Later we found two tiny toads and only high-fives could express our delight.

So why this excitement over a toad. Why would a recent Washington Post article claim, “Toads are the garden’s heroes”? Because, the article explains, “When it comes to pest control, toads are nature’s Orkin men. They can quickly plow through bug populations, eating just about any insect, larvae, snail or slug they can get into their mouths.” Truth be told, larger toads, it seems, may attempt to eat anything that moves, as long as it fits into their mouths. This can include small snakes, baby birds, and mice.

In addition to their function as pest controllers, toads in the garden are also a sign of a healthy-balanced environment. Toads have permeable skin through which they absorb oxygen – and toxins. As a result they are extremely sensitive to changes in the quality of air and water. They are often the first animals to be affected by pesticide use in or near their ecosystems. Toad health is a bellwether for the health of other species in the same ecosystem. If I have toads, then, I can imagine as well that other creatures are thriving.

This season I have witnessed a bumper crop of toads in my garden.
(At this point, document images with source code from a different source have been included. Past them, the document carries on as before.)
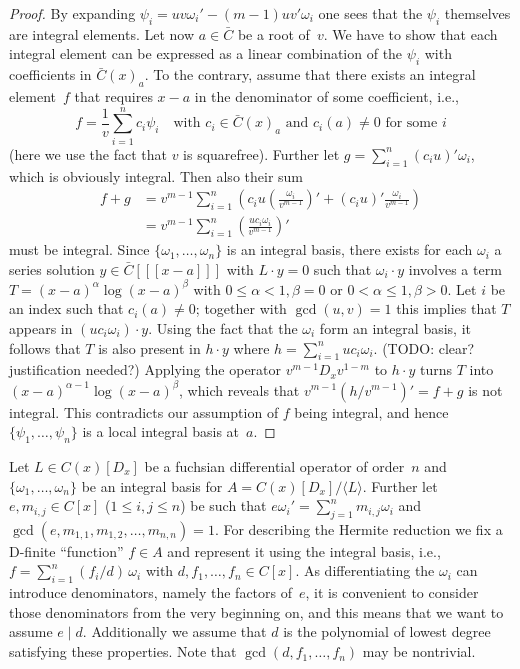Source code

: \documentclass{sig-alternate}
\def\<#1>{\langle#1\rangle}
\newcommand{\red}{\color{red}}
\begin{document}
\begin{proof}
By expanding $\psi_i=uv\omega_i'-(m-1)uv'\omega_i$ one sees that the $\psi_i$
themselves are integral elements. Let now $a\in\bar{C}$ be a root of~$v$. We
have to show that each integral element can be expressed as a linear
combination of the $\psi_i$ with coefficients in $\bar{C}(x)_a$. To the contrary,
assume that there exists an integral element~$f$ that requires $x-a$ in the
denominator of some coefficient, i.e.,
\[
  f = \frac{1}{v} \sum_{i=1}^n c_i \psi_i \quad\text{with }c_i\in \bar{C}(x)_a
  \text{ and } c_i(a)\neq0 \text{ for some } i
\]
(here we use the fact that $v$ is squarefree).  Further let $g=\sum_{i=1}^n
(c_iu)'\omega_i$, which is obviously integral. Then also their sum
\begin{align*}
  f+g &= v^{m-1} \sum_{i=1}^n \left(c_iu \left(\frac{\omega_i}{v^{m-1}}\right)'
  + (c_iu)'\frac{\omega_i}{v^{m-1}} \right) \\
  &= v^{m-1} \sum_{i=1}^n \left(\frac{uc_i\omega_i}{v^{m-1}}\right)'
\end{align*}
must be integral. Since $\{\omega_1,\ldots,\omega_n\}$ is an integral basis,
there exists for each $\omega_i$ a series solution $y\in\bar{C}[[[x-a]]]$ with
$L\cdot y=0$ such that $\omega_i\cdot y$ involves a term
$T=(x-a)^\alpha\log(x-a)^\beta$ with $0\leq\alpha<1,\beta=0$ or
$0<\alpha\leq1,\beta>0$. Let $i$ be an index such that $c_i(a)\neq0$; together
with $\gcd(u,v)=1$ this implies that $T$ appears in $(uc_i\omega_i)\cdot
y$. Using the fact that the $\omega_i$ form an integral basis, it follows that
$T$ is also present in $h\cdot y$ where $h=\sum_{i=1}^n uc_i\omega_i$. {\red
  (TODO: clear?  justification needed?)}  Applying the operator
$v^{m-1}D_xv^{1-m}$ to $h\cdot y$ turns $T$ into
$(x-a)^{\alpha-1}\log(x-a)^\beta$, which reveals that
$v^{m-1}(h/v^{m-1})'=f+g$ is not integral. This contradicts our assumption of
$f$ being integral, and hence $\{\psi_1,\ldots,\psi_n\}$ is a local integral
basis at~$a$.
\end{proof}

Let $L\in C(x)[D_x]$ be a fuchsian differential operator of order~$n$ and
$\{\omega_1,\ldots,\omega_n\}$ be an integral basis for $A=C(x)[D_x]/\<L>$.
Further let $e,m_{i,j}\in C[x]$ ($1\leq i,j\leq n$) be such that
$e\omega_i'=\sum_{j=1}^n m_{i,j}\omega_i$ and
$\gcd(e,m_{1,1},m_{1,2},\ldots,m_{n,n})=1$. For describing the Hermite
reduction we fix a D-finite ``function'' $f\in A$ and represent it using the
integral basis, i.e., $f=\sum_{i=1}^n (f_i/d)\,\omega_i$ with
$d,f_1,\ldots,f_n\in C[x]$. As differentiating the $\omega_i$ can introduce
denominators, namely the factors of~$e$, it is convenient to consider those
denominators from the very beginning on, and this means that we want to assume
$e\mid d$. Additionally we assume that $d$ is the polynomial of lowest degree
satisfying these properties. %
Note that $\gcd(d,f_1,\ldots,f_n)$ may be nontrivial.
\end{document}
I dream of an ecosystem slowly returning to health. The only toxin I bring into the garden is copper hydroxide which I have sprayed on the blue spruces to control the rhizosphaera fungus that is defoliating them. But in my brief research on toads, I have read that the common cane toad (Bufo bufo) is rather sensitive to copper. I suspect this is also the case for the American toad (Anaxyrus americanus.) I think it may be time to give up on the spruces.

I love the name Bufo bufo. Though ‘bufo’ does not mean “clown” in Latin, it has that meaning in Spanish, my only other language. I find it to be a perfect name for a creature that looks a bit like a clown yet does really important work. However, though all toads secrete toxins that are potentially harmful to animals that bite or feed on them, including native animals and domestic pets, the cane toad appears to be more aggressive, outcompeting native species for resources like food and breeding habitat.

So I hope my toad is the common American toad. I think she is. The American toad is 2 to 3.5 inches long, with short legs, a stout body and thick warty skin. Brown is the most common skin color but, according to National Geographic, skin color is highly variable and can also be red, olive or gray. We saw short legs, stout body, and thick warty skin. We saw red and gray and olive green as well as brown. I think we saw Anaxyrus americanus.

#

Though a lesbian, I do like princes, and am lucky to have many such men in my life. But I am grateful that, if I could kiss my toad, whether boy or girl, it would still stay a toad. I doubt if Anaxyrus would let me kiss her, though. That’s ok. It is enough just to stare in wonder.